In an effort to alleviate the toxic effects of BAK, several other preservatives have been developed. Purite is a preservative with oxidative properties that is utilized in brimonidine topical drops. A study with brimonidine-purite 0.15% found the incidence of adverse effects such as conjunctival hyperemia to be very mild.33, 46 Polyquad® (polyquarternium-1) is a polycationic preservative that is included in the preparation of artificial tears. Labbe et al. demonstrated that Polyquad causes less toxicity than BAK in vivo. BAK-preserved travoprost 0.004% ophthalmic solution led to a safety disadvantage for the ocular surface compared with subjects receiving topical medications preserved with Polyquad®. According to Labbe et al., apart from concentrations of 0.5%, Polyquad® did not induce ocular surface damage . However, BAK caused significant toxic effects at mild to high concentrations with destruction of goblet cells. Liang et al. compared a new formulation of travoprost 0.004% ophthalmic solution preserved with Polyquad with available formulations of BAK-preserved travoprost 0.004% ophthalmic solution in rabbits.
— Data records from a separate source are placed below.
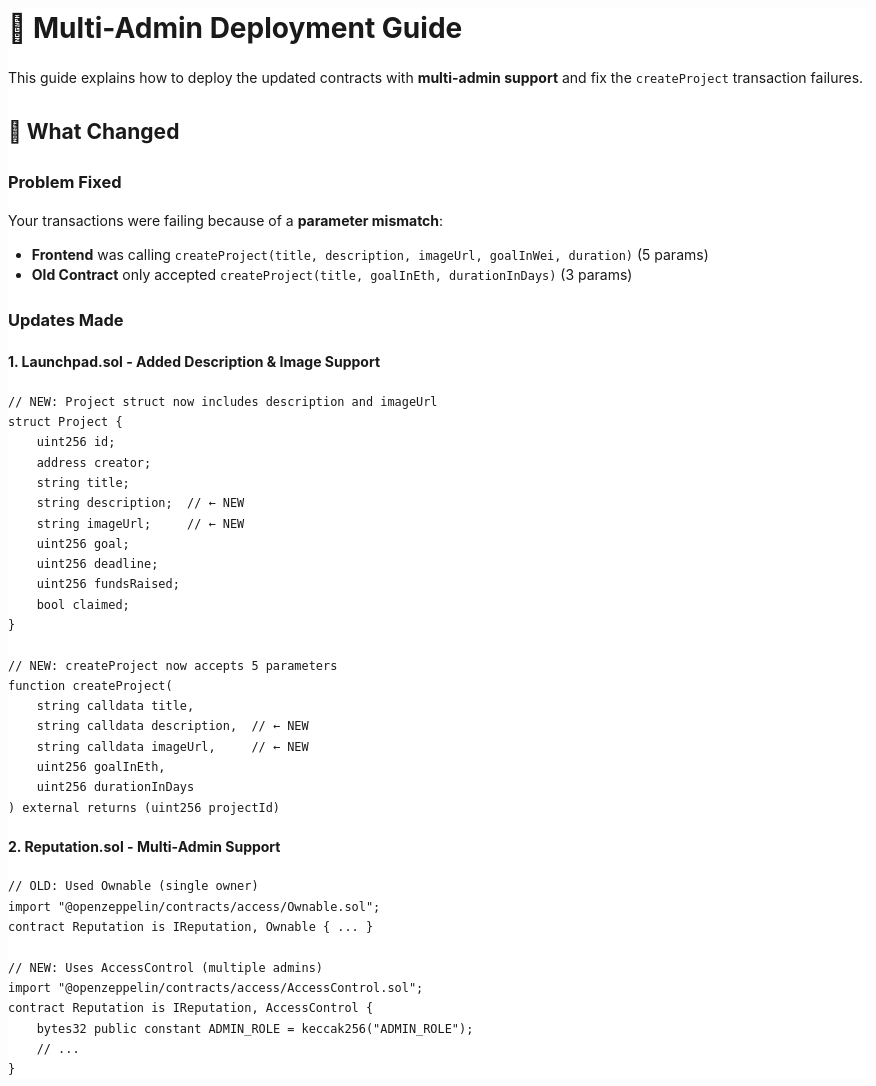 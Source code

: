 # 🚀 Multi-Admin Deployment Guide

This guide explains how to deploy the updated contracts with **multi-admin support** and fix the `createProject` transaction failures.

## 🔧 What Changed

### **Problem Fixed**
Your transactions were failing because of a **parameter mismatch**:
- **Frontend** was calling `createProject(title, description, imageUrl, goalInWei, duration)` (5 params)
- **Old Contract** only accepted `createProject(title, goalInEth, durationInDays)` (3 params)

### **Updates Made**

#### 1. **Launchpad.sol** - Added Description & Image Support
```solidity
// NEW: Project struct now includes description and imageUrl
struct Project {
    uint256 id;
    address creator;
    string title;
    string description;  // ← NEW
    string imageUrl;     // ← NEW
    uint256 goal;
    uint256 deadline;
    uint256 fundsRaised;
    bool claimed;
}

// NEW: createProject now accepts 5 parameters
function createProject(
    string calldata title,
    string calldata description,  // ← NEW
    string calldata imageUrl,     // ← NEW
    uint256 goalInEth,
    uint256 durationInDays
) external returns (uint256 projectId)
```

#### 2. **Reputation.sol** - Multi-Admin Support
```solidity
// OLD: Used Ownable (single owner)
import "@openzeppelin/contracts/access/Ownable.sol";
contract Reputation is IReputation, Ownable { ... }

// NEW: Uses AccessControl (multiple admins)
import "@openzeppelin/contracts/access/AccessControl.sol";
contract Reputation is IReputation, AccessControl {
    bytes32 public constant ADMIN_ROLE = keccak256("ADMIN_ROLE");
    // ...
}
```
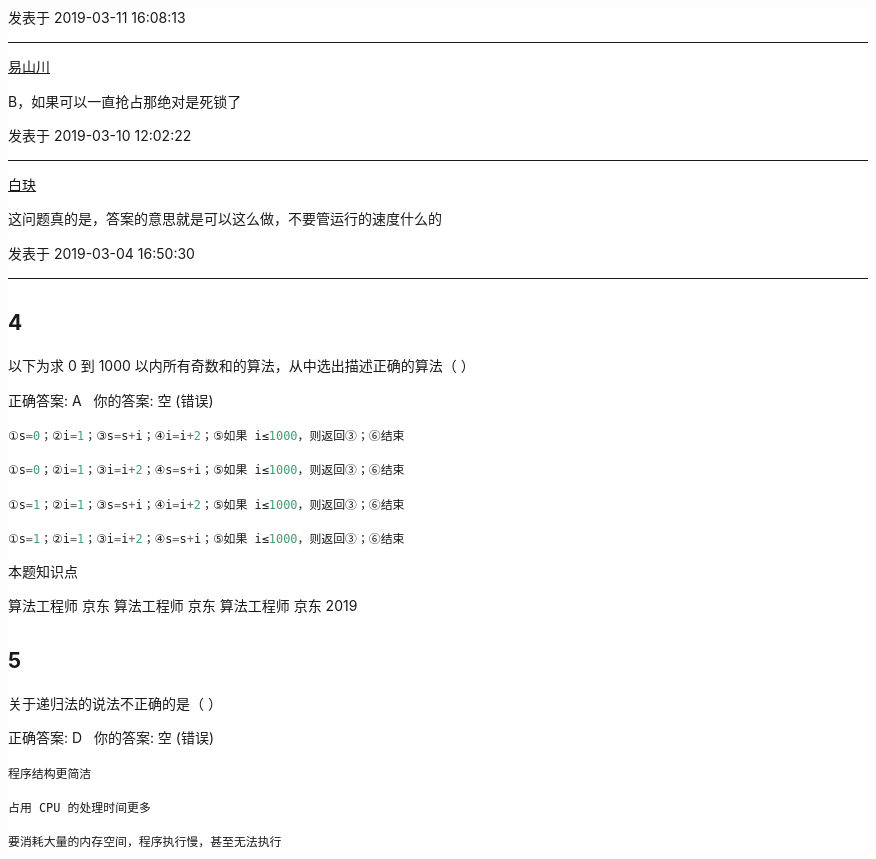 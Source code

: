 发表于 2019-03-11 16:08:13

* * *

[易山川](https://www.nowcoder.com/profile/9932437)

B，如果可以一直抢占那绝对是死锁了

发表于 2019-03-10 12:02:22

* * *

[白玦](https://www.nowcoder.com/profile/948773)

这问题真的是，答案的意思就是可以这么做，不要管运行的速度什么的

发表于 2019-03-04 16:50:30

* * *

## 4

以下为求 0 到 1000 以内所有奇数和的算法，从中选出描述正确的算法（ ）

正确答案: A   你的答案: 空 (错误)

```cpp
①s=0；②i=1；③s=s+i；④i=i+2；⑤如果 i≤1000，则返回③；⑥结束
```

```cpp
①s=0；②i=1；③i=i+2；④s=s+i；⑤如果 i≤1000，则返回③；⑥结束
```

```cpp
①s=1；②i=1；③s=s+i；④i=i+2；⑤如果 i≤1000，则返回③；⑥结束
```

```cpp
①s=1；②i=1；③i=i+2；④s=s+i；⑤如果 i≤1000，则返回③；⑥结束
```

本题知识点

算法工程师 京东 算法工程师 京东 算法工程师 京东 2019

## 5

关于递归法的说法不正确的是（ ）

正确答案: D   你的答案: 空 (错误)

```cpp
程序结构更简洁
```

```cpp
占用 CPU 的处理时间更多
```

```cpp
要消耗大量的内存空间，程序执行慢，甚至无法执行
```

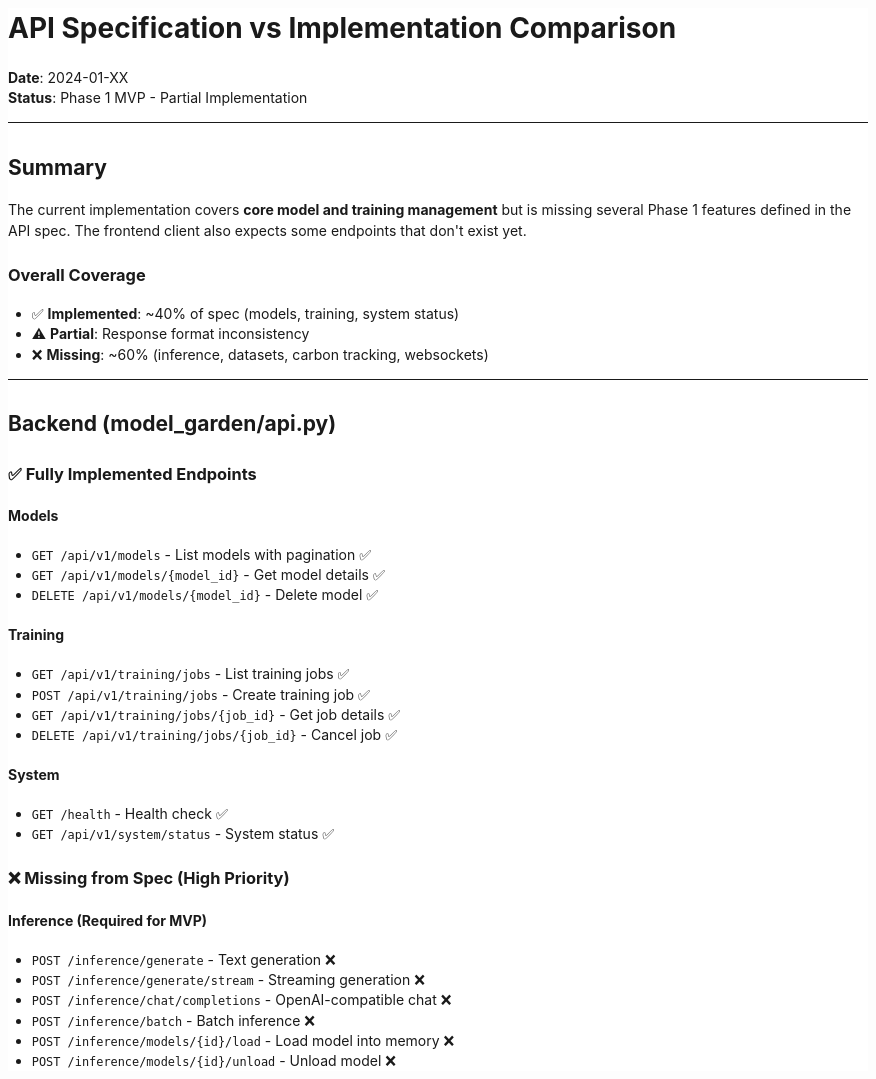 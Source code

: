# API Specification vs Implementation Comparison

**Date**: 2024-01-XX  
**Status**: Phase 1 MVP - Partial Implementation

---

## Summary

The current implementation covers **core model and training management** but is missing several Phase 1 features defined in the API spec. The frontend client also expects some endpoints that don't exist yet.

### Overall Coverage
- ✅ **Implemented**: ~40% of spec (models, training, system status)
- ⚠️ **Partial**: Response format inconsistency
- ❌ **Missing**: ~60% (inference, datasets, carbon tracking, websockets)

---

## Backend (model_garden/api.py)

### ✅ Fully Implemented Endpoints

#### Models
- `GET /api/v1/models` - List models with pagination ✅
- `GET /api/v1/models/{model_id}` - Get model details ✅
- `DELETE /api/v1/models/{model_id}` - Delete model ✅

#### Training
- `GET /api/v1/training/jobs` - List training jobs ✅
- `POST /api/v1/training/jobs` - Create training job ✅
- `GET /api/v1/training/jobs/{job_id}` - Get job details ✅
- `DELETE /api/v1/training/jobs/{job_id}` - Cancel job ✅

#### System
- `GET /health` - Health check ✅
- `GET /api/v1/system/status` - System status ✅

### ❌ Missing from Spec (High Priority)

#### Inference (Required for MVP)
- `POST /inference/generate` - Text generation ❌
- `POST /inference/generate/stream` - Streaming generation ❌
- `POST /inference/chat/completions` - OpenAI-compatible chat ❌
- `POST /inference/batch` - Batch inference ❌
- `POST /inference/models/{id}/load` - Load model into memory ❌
- `POST /inference/models/{id}/unload` - Unload model ❌
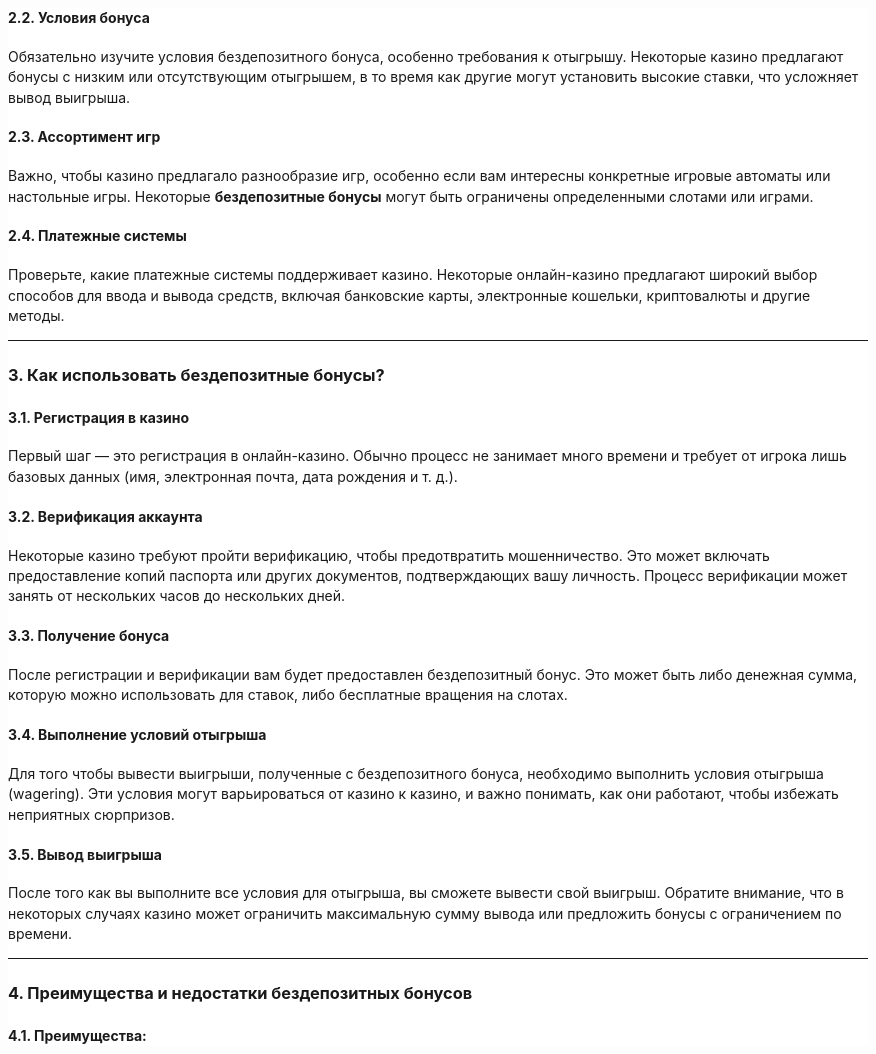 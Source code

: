 #### 2.2. **Условия бонуса**

Обязательно изучите условия бездепозитного бонуса, особенно требования к отыгрышу. Некоторые казино предлагают бонусы с низким или отсутствующим отыгрышем, в то время как другие могут установить высокие ставки, что усложняет вывод выигрыша.

#### 2.3. **Ассортимент игр**

Важно, чтобы казино предлагало разнообразие игр, особенно если вам интересны конкретные игровые автоматы или настольные игры. Некоторые **бездепозитные бонусы** могут быть ограничены определенными слотами или играми.

#### 2.4. **Платежные системы**

Проверьте, какие платежные системы поддерживает казино. Некоторые онлайн-казино предлагают широкий выбор способов для ввода и вывода средств, включая банковские карты, электронные кошельки, криптовалюты и другие методы.

***

### 3. Как использовать бездепозитные бонусы?

#### 3.1. **Регистрация в казино**

Первый шаг — это регистрация в онлайн-казино. Обычно процесс не занимает много времени и требует от игрока лишь базовых данных (имя, электронная почта, дата рождения и т. д.).

#### 3.2. **Верификация аккаунта**

Некоторые казино требуют пройти верификацию, чтобы предотвратить мошенничество. Это может включать предоставление копий паспорта или других документов, подтверждающих вашу личность. Процесс верификации может занять от нескольких часов до нескольких дней.

#### 3.3. **Получение бонуса**

После регистрации и верификации вам будет предоставлен бездепозитный бонус. Это может быть либо денежная сумма, которую можно использовать для ставок, либо бесплатные вращения на слотах.

#### 3.4. **Выполнение условий отыгрыша**

Для того чтобы вывести выигрыши, полученные с бездепозитного бонуса, необходимо выполнить условия отыгрыша (wagering). Эти условия могут варьироваться от казино к казино, и важно понимать, как они работают, чтобы избежать неприятных сюрпризов.

#### 3.5. **Вывод выигрыша**

После того как вы выполните все условия для отыгрыша, вы сможете вывести свой выигрыш. Обратите внимание, что в некоторых случаях казино может ограничить максимальную сумму вывода или предложить бонусы с ограничением по времени.

***

### 4. Преимущества и недостатки бездепозитных бонусов

#### 4.1. **Преимущества:**
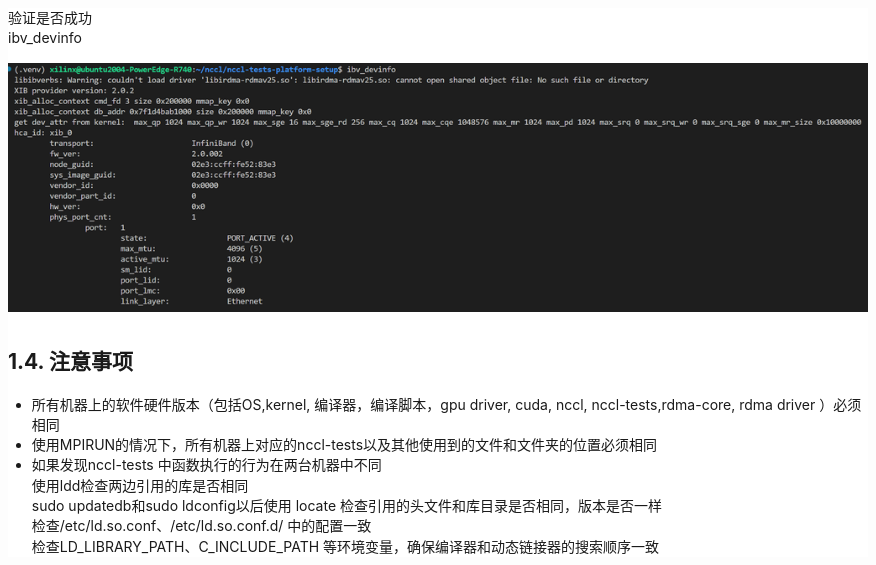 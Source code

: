   验证是否成功  
  ibv_devinfo  

  ![alt text](image-1.png) 

  ## 1.4. 注意事项
  - 所有机器上的软件硬件版本（包括OS,kernel, 编译器，编译脚本，gpu driver, cuda, nccl, nccl-tests,rdma-core, rdma driver ）必须相同
  - 使用MPIRUN的情况下，所有机器上对应的nccl-tests以及其他使用到的文件和文件夹的位置必须相同
  - 如果发现nccl-tests 中函数执行的行为在两台机器中不同  
        使用ldd检查两边引用的库是否相同  
        sudo updatedb和sudo ldconfig以后使用  locate 检查引用的头文件和库目录是否相同，版本是否一样  
        检查/etc/ld.so.conf、/etc/ld.so.conf.d/ 中的配置一致  
        检查LD_LIBRARY_PATH、C_INCLUDE_PATH 等环境变量，确保编译器和动态链接器的搜索顺序一致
BAK-preserved travoprost 0.004% ophthalmic solution led to more alterations of the ocular surface compared with subjects receiving topical medications preserved with Polyquad®. SofZia® is a preservative with oxidative properties, that disintegrates into non-toxic by-products after coming into contact with cations on the ocular surface.51, 52 A randomized multicenter single-masked study recruited 220 patients who had been treated with BAK preserved latanoprost 0.005% monotherapy for at least three months. After changing to SofZia-preserved travoprost 0.004%, the occurrence of epitheliopathy significantly decreased in the travoprost SofZia-preserved group. Tear breakup time and superficial punctuate keratitis scores significantly improved in the travoprost group.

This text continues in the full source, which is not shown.